O livro é dividido em quatro partes e doze capítulos nos quais a prosa de Zelda se mostra no mínimo desconcertante. Em dados momentos a impressão que tive foi a de uma total falta de preocupação em situar o leitor, páginas voam e perde-se a noção de tempo e espaço como num torpor alcoólico. As metáforas e a linguagem figurada dificultam ainda mais a percepção da realidade narrada, mas acabam por conferir ao texto de Zelda uma beleza poética dotada dum vigor próprio e dum lirismo tão singular quanto o da sua protagonista. Os diálogos são repletos de comentários ácidos acerca das condições dos personagens e evidenciam a forma irônica como enxergam o mundo e a si mesmos e o seu total desprendimento em relação ao status quo. "— Gosto de pagar pelo que faço… desse modo, sinto-me em dia com o mundo." vemos exclamar em dado momento uma ainda jovem Alabama e logo mais tarde ela de fato paga por todas as suas escolhas, enfrentando sérias dificuldades, mas sem demonstrar qualquer arrependimento das opções que ela mesma fez ou baixar a cabeça para os caprichos do destino.

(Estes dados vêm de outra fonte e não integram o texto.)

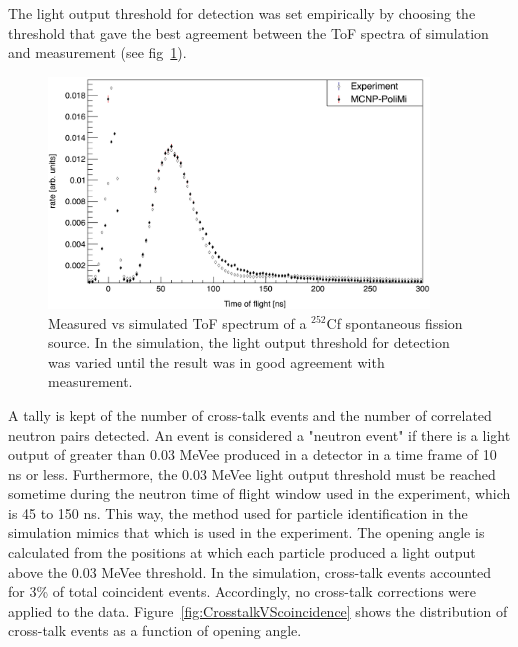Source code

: The light output threshold for detection was set empirically by choosing the threshold that gave the best agreement between the ToF spectra of simulation and measurement (see fig~\ref{fig:Cf252MCNPVsEXP}).
\begin{figure}
    \centering
    \includegraphics[width = 0.9\textwidth]{Content/Errors/Cf252MCNPVsEXP.png}
    \caption{Measured vs simulated ToF spectrum of a $^{252}$Cf spontaneous fission source.
    In the simulation, the light output threshold for detection was varied until the result was in good agreement with measurement.}
    \label{fig:Cf252MCNPVsEXP}
\end{figure}
A tally is kept of the number of cross-talk events and the number of correlated neutron pairs detected.
An event is considered a "neutron event" if there is a light output of greater than 0.03 MeVee produced in a detector in a time frame of 10 ns or less.
Furthermore, the 0.03 MeVee light output threshold must be reached sometime during the neutron time of flight window used in the experiment, which is 45 to 150 ns.
This way, the method used for particle identification in the simulation mimics that which is used in the experiment.
The opening angle is calculated from the positions at which each particle produced a light output above the 0.03 MeVee threshold.
In the simulation, cross-talk events accounted for 3\% of total coincident events.
Accordingly, no cross-talk corrections were applied to the data.
Figure~\ref{fig:CrosstalkVScoincidence} shows the distribution of cross-talk events as a function of opening angle.
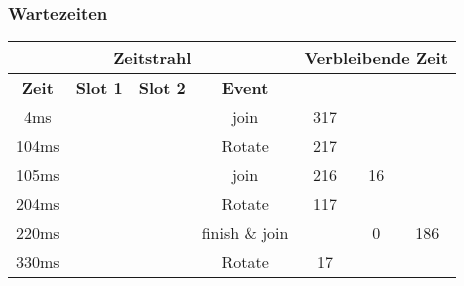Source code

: \begin{frame}
    \frametitle{Wartezeiten}

    \begin{table}[]
        \begin{adjustbox}{width=0.8\textwidth}
            \begin{tabular}{c|cc|c|ccc}
                \multicolumn{4}{c}{\textbf{Zeitstrahl}} & \multicolumn{3}{|c}{\textbf{Verbleibende Zeit}}                                                                                                                                  \\ \hline
                \textbf{Zeit}                           & \textbf{Slot 1}                                 & \textbf{Slot 2} & \textbf{Event}                 & \multicolumn{1}{l}{\textbf{\PZero{}}} & \textbf{\POne{}} & \textbf{\PTwo{}} \\ \hline
                4ms                                     & \PZero{}                                        &                 & \PZero{} join                  & \alert{317}                           &                  &                  \\
                104ms                                   & \PZero{}                                        &                 & \alert{Rotate}                 & \alert{217}                           &                  &                  \\
                105ms                                   & \PZero{}                                        & \POne{}         & \POne{} join                   & \alert{216}                           & 16               &                  \\
                204ms                                   & \POne{}                                         & \PZero{}        & \alert{Rotate}                 & \alert{117}                           &                  &                  \\
                220ms                                   & \PZero{}                                        & \PTwo{}         & \POne{} finish \& \PTwo{} join &                                       & \alert{0}        & 186              \\
                330ms                                   & \PTwo{}                                         & \PZero{}        & \alert{Rotate}                 & \alert{17}                            &                  &                  \\

\end{tabular}
\end{adjustbox}
\end{table}
\end{frame}
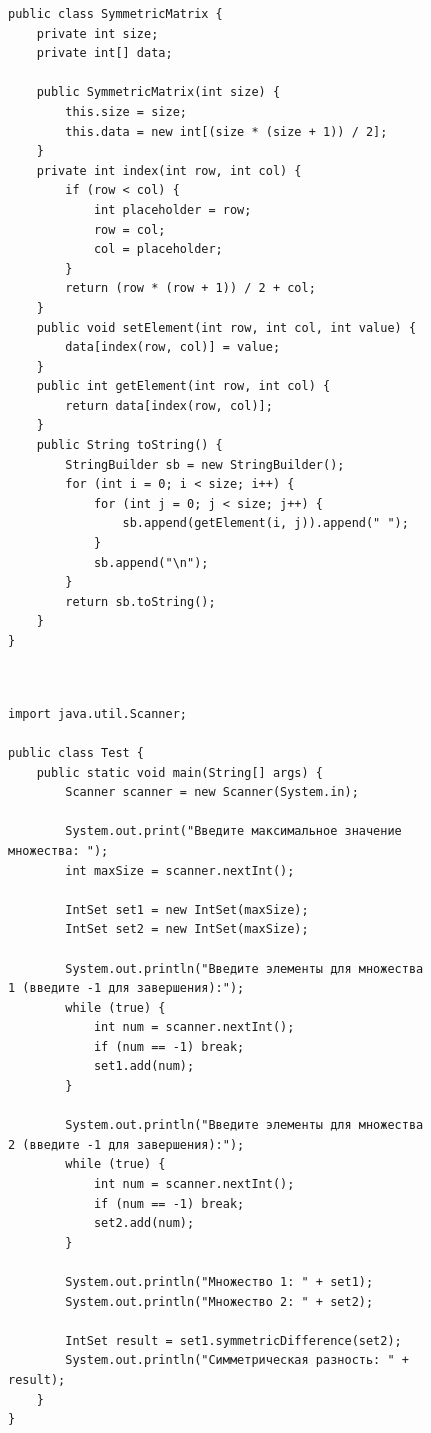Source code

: \documentclass[a4paper, 14pt]{extarticle}
\begin{document}
\newpage
\begin{figure}[!htb]
\begin{lstlisting}[language={},caption={Основной класс для варианта 1 (SymmetricMatrix)},label={lst:code2}]
public class SymmetricMatrix {
    private int size;
    private int[] data;

    public SymmetricMatrix(int size) {
        this.size = size;
        this.data = new int[(size * (size + 1)) / 2];
    }
    private int index(int row, int col) {
        if (row < col) {
            int placeholder = row;
            row = col;
            col = placeholder;
        }
        return (row * (row + 1)) / 2 + col;
    }
    public void setElement(int row, int col, int value) {
        data[index(row, col)] = value;
    }
    public int getElement(int row, int col) {
        return data[index(row, col)];
    }
    public String toString() {
        StringBuilder sb = new StringBuilder();
        for (int i = 0; i < size; i++) {
            for (int j = 0; j < size; j++) {
                sb.append(getElement(i, j)).append(" ");
            }
            sb.append("\n");
        }
        return sb.toString();
    }
}



\end{lstlisting}
\end{figure}
\newpage
\begin{figure}[!htb]
\begin{lstlisting}[language={},caption={Тестовый класс для варинта 21 (с консольным интерфейсом},label={lst:code3}]
import java.util.Scanner;

public class Test {
    public static void main(String[] args) {
        Scanner scanner = new Scanner(System.in);

        System.out.print("Введите максимальное значение множества: ");
        int maxSize = scanner.nextInt();

        IntSet set1 = new IntSet(maxSize);
        IntSet set2 = new IntSet(maxSize);

        System.out.println("Введите элементы для множества 1 (введите -1 для завершения):");
        while (true) {
            int num = scanner.nextInt();
            if (num == -1) break;
            set1.add(num);
        }

        System.out.println("Введите элементы для множества 2 (введите -1 для завершения):");
        while (true) {
            int num = scanner.nextInt();
            if (num == -1) break;
            set2.add(num);
        }

        System.out.println("Множество 1: " + set1);
        System.out.println("Множество 2: " + set2);

        IntSet result = set1.symmetricDifference(set2);
        System.out.println("Симметрическая разность: " + result);
    }
}


\end{lstlisting}
\end{figure}
\end{document}

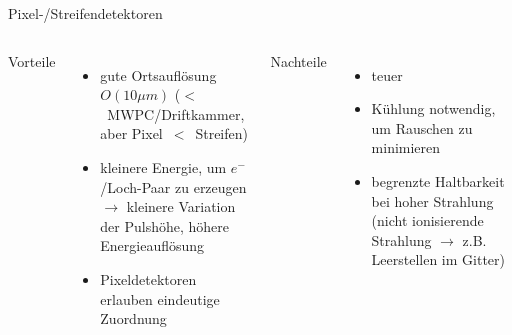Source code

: \begin{frame}{Pixel-/Streifendetektoren}
    \begin{columns}[T]
			Vorteile		
			\begin{itemize}
			  \item gute Ortsauflösung $O(10\mu m)$  ($<$~MWPC/Driftkammer, aber Pixel~$<$~Streifen)
			  \item kleinere Energie, um $e^-$/Loch-Paar zu erzeugen $\rightarrow$ kleinere Variation der
			  Pulshöhe, höhere Energieauflösung
			  \item Pixeldetektoren erlauben eindeutige Zuordnung
			\end{itemize}	
	    	Nachteile
	    	\begin{itemize}
			  \item teuer
			  \item Kühlung notwendig, um Rauschen zu minimieren
			  \item begrenzte Haltbarkeit bei hoher Strahlung (nicht ionisierende Strahlung $\rightarrow$
			  z.B. Leerstellen im Gitter)
			\end{itemize}
    \end{columns}
   \end{frame}
   
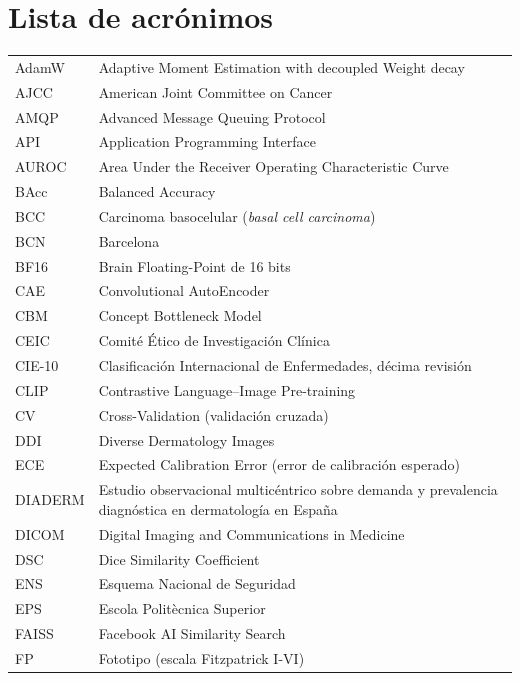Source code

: 
\chapter*{Lista de acrónimos}

\begin{tabular}{p{}p{}}
AdamW & Adaptive Moment Estimation with decoupled Weight decay \\
AJCC & American Joint Committee on Cancer \\
AMQP & Advanced Message Queuing Protocol \\
API & Application Programming Interface \\
AUROC & Area Under the Receiver Operating Characteristic Curve \\
BAcc & Balanced Accuracy \\
BCC & Carcinoma basocelular (\emph{basal cell carcinoma}) \\
BCN & Barcelona \\
BF16 & Brain Floating-Point de 16 bits \\
CAE & Convolutional AutoEncoder \\
CBM & Concept Bottleneck Model \\
CEIC & Comité Ético de Investigación Clínica \\
CIE-10 & Clasificación Internacional de Enfermedades, décima revisión \\
CLIP & Contrastive Language--Image Pre-training \\
CV & Cross-Validation (validación cruzada) \\
DDI & Diverse Dermatology Images \\
ECE & Expected Calibration Error (error de calibración esperado) \\
DIADERM & Estudio observacional multicéntrico sobre demanda y prevalencia diagnóstica en dermatología en España \\
DICOM & Digital Imaging and Communications in Medicine \\
DSC & Dice Similarity Coefficient \\
ENS & Esquema Nacional de Seguridad \\
EPS & Escola Politècnica Superior \\
FAISS & Facebook AI Similarity Search \\
FP & Fototipo (escala Fitzpatrick I-VI) \\

\end{tabular}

Suave é a Noite, considerado por F. Scott Fitzgerald como a sua grande obra-prima não me agradou tanto em parte por não conseguir transmitir a mim de forma mais convincente a carga dramática prometida na sinopse. Tanto ele quanto Esta Valsa é Minha bebem da mesma fonte, o relacionamento marcado por altos e baixos de seus autores, mas é Zelda quem captura de forma mais contundente as arestas que ora os faziam divergir e ora pareciam aproximá-los ainda mais. Em Esta Valsa é Minha talvez falte o polimento e a concisão criteriosa da escrita de Scott, mas o que o torna único e especial é o fato dele conter toda a inquietação espirituosa e indomável de Zelda. Num contexto social similar, a Alabama de Zelda Fitzgerald me lembrou Esther Greenwood, protagonista de A Redoma de Vidro de Sylvia Plath. Ambas são mulheres de vanguarda em busca dum lugar num mundo que crescia e mudava rapidamente mas que também continuava incapaz de lidar com almas como as delas cujas maiores ambições eram a independência, o reconhecimento e a própria liberdade.
Esta Valsa é Minha falha em alguns aspectos, mas acerta com êxito em tantos outros e merece assim ser lido como mais do que uma mera curiosidade literária, sobretudo por quem já conhece Suave é a Noite e outras obras de F. Scott Fitzgerald. Obviamente, pelo seu tom autobiográfico, é o tipo de livro que será melhor apreciado por leitores já minimamente familiarizados com a biografia do talentoso casal Fitzgerald que tanto pelos excessos quanto pela tragédia marcariam para sempre suas vidas, seus nomes e seu amor na História e na Literatura. Mas isso não impede que se extraia mais dele. Em suas páginas encontramos a percepção feminina de toda uma época, com seus anseios, sonhos e expectativas postos lado a lado com as suas mais íntimas desilusões e frustrações. Seu drama é real e sua protagonista, complexa, falível e intensa é dotada de vida própria. Através dela a experiência cotidiana da autora ganha contornos de arte significativa, constituindo assim um retrato não apenas de uma época, mas também de toda uma vida e isso não deve nunca ser desprezado.